Scaphoid Fracture

Hand & Wrist

Overview

Scaphoid fracture is the commonest carpal fracture (60-70%) and the highest-stakes wrist fracture for the SEM clinician to recognise. The mechanism is classically a fall on the outstretched hand (FOOSH) with the wrist extended and radially deviated, common in young adults and athletes. The danger is not the fracture itself but missed diagnosis: the scaphoid has a retrograde blood supply, and a proximal-pole fracture risks avascular necrosis (AVN) and non-union, leading to scaphoid non-union advanced collapse (SNAC) wrist arthritis. UK practice mandates a high index of suspicion, dedicated radiographs, and a low threshold for MRI in any wrist injury with anatomical snuffbox tenderness, even when X-rays are normal.

Anatomy & Pathophysiology

The scaphoid bridges the proximal and distal carpal rows, articulating with the radius, lunate, trapezium, trapezoid, and capitate. Its boat shape and oblique orientation make it vulnerable to axial load through the extended wrist. The bone is divided into proximal pole, waist (the commonest fracture site, ~70%), and distal pole.

The blood supply is retrograde and proximally precarious. The dorsal carpal branch of the radial artery enters DISTALLY at the dorsal ridge and supplies 70-80% of the scaphoid - including the entire proximal pole - by retrograde flow. A small volar branch supplies the distal pole. Consequently, a fracture across the waist or proximal pole can devascularise the proximal fragment, leading to AVN and non-union if displacement or instability is present.

The scaphoid's retrograde blood supply (distal to proximal) means waist fractures can interrupt flow to the proximal pole, causing AVN.

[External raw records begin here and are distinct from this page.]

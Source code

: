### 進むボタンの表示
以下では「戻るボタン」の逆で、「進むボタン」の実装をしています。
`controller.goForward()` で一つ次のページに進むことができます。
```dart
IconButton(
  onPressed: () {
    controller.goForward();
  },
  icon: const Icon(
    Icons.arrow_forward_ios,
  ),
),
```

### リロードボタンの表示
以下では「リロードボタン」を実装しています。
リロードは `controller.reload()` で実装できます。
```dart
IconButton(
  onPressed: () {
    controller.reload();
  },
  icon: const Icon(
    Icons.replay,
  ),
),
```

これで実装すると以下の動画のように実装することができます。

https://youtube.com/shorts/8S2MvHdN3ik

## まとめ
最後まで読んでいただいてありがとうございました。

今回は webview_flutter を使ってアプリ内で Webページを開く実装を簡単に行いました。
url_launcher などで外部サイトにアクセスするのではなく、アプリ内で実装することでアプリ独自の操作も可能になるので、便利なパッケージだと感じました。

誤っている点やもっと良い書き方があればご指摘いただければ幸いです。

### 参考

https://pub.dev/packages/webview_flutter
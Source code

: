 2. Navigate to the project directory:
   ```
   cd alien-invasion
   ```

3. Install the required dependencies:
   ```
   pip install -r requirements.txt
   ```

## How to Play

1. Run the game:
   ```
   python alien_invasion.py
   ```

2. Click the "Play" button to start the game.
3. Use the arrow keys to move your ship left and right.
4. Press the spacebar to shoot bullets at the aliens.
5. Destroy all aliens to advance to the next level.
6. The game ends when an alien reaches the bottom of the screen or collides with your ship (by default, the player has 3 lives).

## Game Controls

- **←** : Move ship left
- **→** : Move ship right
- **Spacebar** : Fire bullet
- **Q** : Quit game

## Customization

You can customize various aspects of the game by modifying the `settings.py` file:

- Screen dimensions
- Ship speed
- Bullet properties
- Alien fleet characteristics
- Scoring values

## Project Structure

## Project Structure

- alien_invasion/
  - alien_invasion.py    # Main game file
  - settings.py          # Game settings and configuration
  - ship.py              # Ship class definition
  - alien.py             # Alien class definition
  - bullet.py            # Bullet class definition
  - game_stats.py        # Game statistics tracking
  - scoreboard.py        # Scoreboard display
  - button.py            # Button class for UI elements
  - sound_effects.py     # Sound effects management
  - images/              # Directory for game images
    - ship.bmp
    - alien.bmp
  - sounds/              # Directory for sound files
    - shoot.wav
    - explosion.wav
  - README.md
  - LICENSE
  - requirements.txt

Fracture risk and biology:

  • Distal pole fractures (~10%): excellent blood supply, almost always heal in cast
  • Waist fractures (~70%): variable risk; healing depends on displacement (under 1 mm) and inter-fragmentary motion
  • Proximal pole fractures (~20%): highest AVN and non-union risk; usually require operative fixation even if non-displaced

Classification: Herbert classification distinguishes acute stable (A), acute unstable (B), delayed union (C), and established non-union (D). Russe and Mayo classifications are more anatomy-focused. Displacement over 1 mm, scapholunate angle over 60 degrees, or radiolunate angle over 15 degrees define instability and indicate operative fixation.

Clinical Pearl

Retrograde blood supply via the dorsal carpal branch entering the distal scaphoid means the proximal pole depends on intact bony continuity for perfusion. A proximal pole fracture is "ischaemic by default" and requires urgent fixation, even if non-displaced on plain films.